4 tn This particular verb, שָׁקַף (shaqaf) is a bold anthropomorphism: Yahweh looked down. But its usage is always with some demonstration of mercy or wrath. S. R. Driver (Exodus, 120) suggests that the look might be with fiery flashes to startle the Egyptians, throwing them into a panic. Ps 77:17-19 pictures torrents of rain with lightning and thunder.
5 tn Heb “camp.” The same Hebrew word is used in Exod 14:20. Unlike the English word “camp,” it can be used of a body of people at rest (encamped) or on the move.
6 tn Heb “camp.”
7 tn The verb הָמַם (hamam) means “throw into confusion.” It is used in the Bible for the panic and disarray of an army before a superior force (Josh 10:10; Judg 4:15).
8 tn The word in the text is וַיָּסַר (vayyasar), which would be translated “and he turned aside” with the sense perhaps of removing the wheels. The reading in the LXX, Smr, and Syriac suggests a root אָסַר (’asar, “to bind”). The sense here might be “clogged – presumably by their sinking in the wet sand” (S. R. Driver, Exodus, 120).
9 tn The clause is וַיְנַהֲגֵהוּ בִּכְבֵדֻת (vaynahagehu bikhvedut). The verb means “to drive a chariot”; here in the Piel it means “cause to drive.” The suffix is collective, and so the verbal form can be translated “and caused them to drive.” The idea of the next word is “heaviness” or “hardship”; it recalls the previous uses of related words to describe Pharaoh’s heart. Here it indicates that the driving of the crippled chariots was with difficulty.
10 tn The cohortative has the hortatory use here, “Let’s flee.” Although the form is singular, the sense of it is plural and so hortatory can be used. The form is singular to agree with the singular subject, “Egypt,” which obviously means the Egyptian army. The word for “flee” is used when someone runs from fear of immanent danger and is a different word than the one used in 14:5.

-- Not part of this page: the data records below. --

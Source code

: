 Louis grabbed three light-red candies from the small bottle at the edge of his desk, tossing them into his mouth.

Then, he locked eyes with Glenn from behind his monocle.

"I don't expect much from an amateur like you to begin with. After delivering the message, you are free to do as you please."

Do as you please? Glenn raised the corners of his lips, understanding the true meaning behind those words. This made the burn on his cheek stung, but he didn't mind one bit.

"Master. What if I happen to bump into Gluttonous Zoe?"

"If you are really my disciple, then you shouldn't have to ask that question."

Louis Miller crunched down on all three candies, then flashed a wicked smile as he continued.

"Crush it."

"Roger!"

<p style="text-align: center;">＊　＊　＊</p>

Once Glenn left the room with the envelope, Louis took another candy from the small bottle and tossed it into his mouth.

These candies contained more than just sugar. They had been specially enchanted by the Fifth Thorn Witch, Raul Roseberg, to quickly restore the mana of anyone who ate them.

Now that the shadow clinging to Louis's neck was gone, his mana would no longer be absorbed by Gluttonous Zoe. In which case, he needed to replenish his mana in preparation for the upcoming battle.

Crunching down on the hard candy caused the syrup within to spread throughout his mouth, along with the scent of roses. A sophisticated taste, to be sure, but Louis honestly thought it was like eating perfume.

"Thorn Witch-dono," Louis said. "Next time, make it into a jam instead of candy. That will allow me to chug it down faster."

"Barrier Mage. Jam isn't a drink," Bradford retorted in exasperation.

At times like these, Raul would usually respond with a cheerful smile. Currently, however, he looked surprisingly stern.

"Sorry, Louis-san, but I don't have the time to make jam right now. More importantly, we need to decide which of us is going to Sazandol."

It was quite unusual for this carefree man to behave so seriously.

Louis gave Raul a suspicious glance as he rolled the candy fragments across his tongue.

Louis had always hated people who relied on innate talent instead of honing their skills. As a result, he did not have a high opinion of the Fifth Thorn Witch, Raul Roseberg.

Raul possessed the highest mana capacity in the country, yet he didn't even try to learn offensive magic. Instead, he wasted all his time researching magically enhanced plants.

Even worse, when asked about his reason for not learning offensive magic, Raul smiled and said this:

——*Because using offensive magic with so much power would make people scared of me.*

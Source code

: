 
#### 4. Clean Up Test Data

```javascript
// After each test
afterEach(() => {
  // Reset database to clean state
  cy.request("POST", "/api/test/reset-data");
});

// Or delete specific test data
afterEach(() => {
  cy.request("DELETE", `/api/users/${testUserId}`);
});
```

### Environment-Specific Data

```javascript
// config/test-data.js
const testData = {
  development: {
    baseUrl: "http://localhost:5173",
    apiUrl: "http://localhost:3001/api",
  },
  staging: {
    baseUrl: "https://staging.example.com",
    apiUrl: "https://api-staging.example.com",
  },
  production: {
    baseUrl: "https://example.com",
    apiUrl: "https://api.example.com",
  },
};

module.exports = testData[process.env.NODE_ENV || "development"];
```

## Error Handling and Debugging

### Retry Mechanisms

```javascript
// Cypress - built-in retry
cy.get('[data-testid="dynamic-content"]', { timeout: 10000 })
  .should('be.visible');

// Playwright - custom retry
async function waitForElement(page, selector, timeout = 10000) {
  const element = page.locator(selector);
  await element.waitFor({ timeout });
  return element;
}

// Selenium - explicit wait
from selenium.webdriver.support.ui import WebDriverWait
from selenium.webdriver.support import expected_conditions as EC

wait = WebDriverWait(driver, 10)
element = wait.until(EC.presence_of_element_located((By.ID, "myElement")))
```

11 tn The form is the Niphal participle; it is used as the predicate here, that is, the verbal use: “the
12 tn The verb, “and they will return,” is here subordinated to the imperative preceding it, showing the purpose of that act.
13 tn The Hebrew term לְאֵיתָנוֹ (lÿ’etano) means “to its place,” or better, “to its perennial state.” The point is that the sea here had a normal level, and now when the Egyptians were in the sea on the dry ground the water would return to that level.
14 tn Heb “at the turning of the morning”; NASB, NIV, TEV, CEV “at daybreak.”
15 tn The clause begins with the disjunctive vav (ו) on the noun, signaling either a circumstantial clause or a new beginning. It could be rendered, “Although the Egyptians…Yahweh…” or “as the Egyptians….”
16 tn The verb means “shake out” or “shaking off.” It has the significance of “throw downward.” See Neh 5:13 or Job 38:13.
17 tn Heb “that was coming after them into the sea.” The referent of “them” (the Israelites) has been specified in the translation for clarity.
18 tn Heb “not was left among them as much as one.”
19 tn The Hebrew term וַיּוֹשַׁע (vayyosha’) is the key summation of the chapter, and this part of the book: “So Yahweh saved Israel.” This is the culmination of all the powerful works of God through these chapters.
20 tn Heb “the hand,” with “hand” being a metonymy for power.
21 tn The participle “dead” is singular, agreeing in form with “Egypt.”